If a slide includes a link, make it the main call-to-action for that frame. Something like “View playbook” or “Learn more.” Keep the slide focused on that one action so readers know exactly where to go next.

How to Add a Carousel in Confluence: A Step-by-Step Guide

Adding a carousel is simple. Here’s the correct way to do it with the native macro:

  1. Enter Edit Mode: Navigate to the page where you want to add the carousel and click on “Edit”.
  2. Insert the Carousel Macro: Either click the “+” icon in the toolbar and type/select “Carousel,” or type “/carousel” directly on the page. Confluence will then add three empty frames.

Insert the Carousel macro
  1. Configure the Carousel: Click on each frame to edit its content. An edit button will appear at the bottom left. Clicking this will open a new panel on the right, where you can add a title, description, and link to each frame.

Customization Options

  • Title (≤255 chars) and Description (≤700).
  • Optional Link to Confluence, Jira or external resources.

Insert Link through a button

  • Optional Image (upload, pick from Unsplash, or pull from the link). Atlassian recommends 700px+ width.
  1. Customize the Appearance: Adjust the styling options to match your page’s design, ensuring consistency across all slides.
  2. Choose the navigation style (progress circles or thumbnails) in the carousel settings.
Choose Navigation Style
  1. Save and Publish: Once you’re satisfied with the carousel, click “Save” and then “Publish” to make it live on your page.

Tip: Heads-up on permissions: when a frame pulls content from a link, that display can be visible to anyone who can view the page (even if they can’t open the source link). Keep that in mind for sensitive items. 

Carousels are available on Confluence Premium & Enterprise with no indication they will be added for Free or Standard. As an alternative, you can opt for some workarounds like tabs, images with links, and more. 

To learn how to better design Confluence pages, make sure to check out the blog and YouTube channel.

FAQ:

1. Which Confluence plans include the carousel macro?

For the time being, carousels are only available on Confluence Premium and Enterprise. 

2. What type of content works best in a carousel?

Released around the same time as the Confluence company hub, carousels are primarily designed for such hubs. Think latest news, announcements, featured stories, and more.

3. When should I use cards vs carousels in Confluence?

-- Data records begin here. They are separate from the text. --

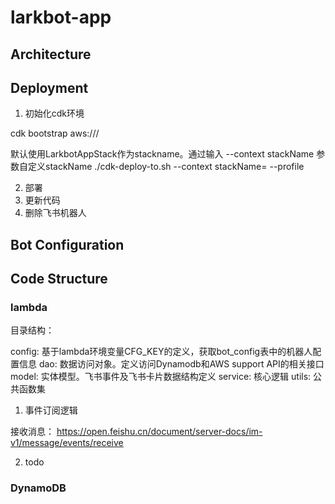 # larkbot-app

## Architecture

## Deployment 
1. 初始化cdk环境

cdk bootstrap aws://<accountID>/<region>


默认使用LarkbotAppStack作为stackname。通过输入 --context stackName 参数自定义stackName
./cdk-deploy-to.sh <accountID> <region> --context stackName=<stackname> --profile <profile>

2. 部署
3. 更新代码
4. 删除飞书机器人

## Bot Configuration 

## Code Structure

### lambda 

目录结构：

config: 基于lambda环境变量CFG_KEY的定义，获取bot_config表中的机器人配置信息
dao: 数据访问对象。定义访问Dynamodb和AWS support API的相关接口
model: 实体模型。飞书事件及飞书卡片数据结构定义
service: 核心逻辑
utils: 公共函数集


1. 事件订阅逻辑

接收消息：
https://open.feishu.cn/document/server-docs/im-v1/message/events/receive



2. todo

### DynamoDB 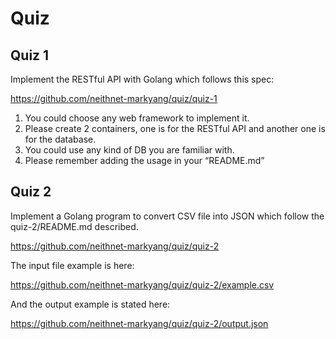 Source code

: # Quiz

## Quiz 1

Implement the RESTful API with Golang which follows this spec:

https://github.com/neithnet-markyang/quiz/quiz-1

1. You could choose any web framework to implement it.
1. Please create 2 containers, one is for the RESTful API and another
one is for the database.
1. You could use any kind of DB you are familiar with.
1. Please remember adding the usage in your “README.md”

## Quiz 2

Implement a Golang program to convert CSV file into JSON which follow the quiz-2/README.md described.

https://github.com/neithnet-markyang/quiz/quiz-2

The input file example is here:

https://github.com/neithnet-markyang/quiz/quiz-2/example.csv

And the output example is stated here:

https://github.com/neithnet-markyang/quiz/quiz-2/output.json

Use cards for items of more or less the same importance (additional resources for example). Opt for carousels when dealing with time-sensitive content and whenever you want to feature updates.

4. Can carousels be combined with any other macros in Confluence?

A not that straightforward yes. You can place carousels within or alongside other ones, but you can’ nest anything inside them. Do you really want to do that? Apart from layouts (2 columns at most), carousels kind of lose their value when embedded inside a table, expand, or a panel.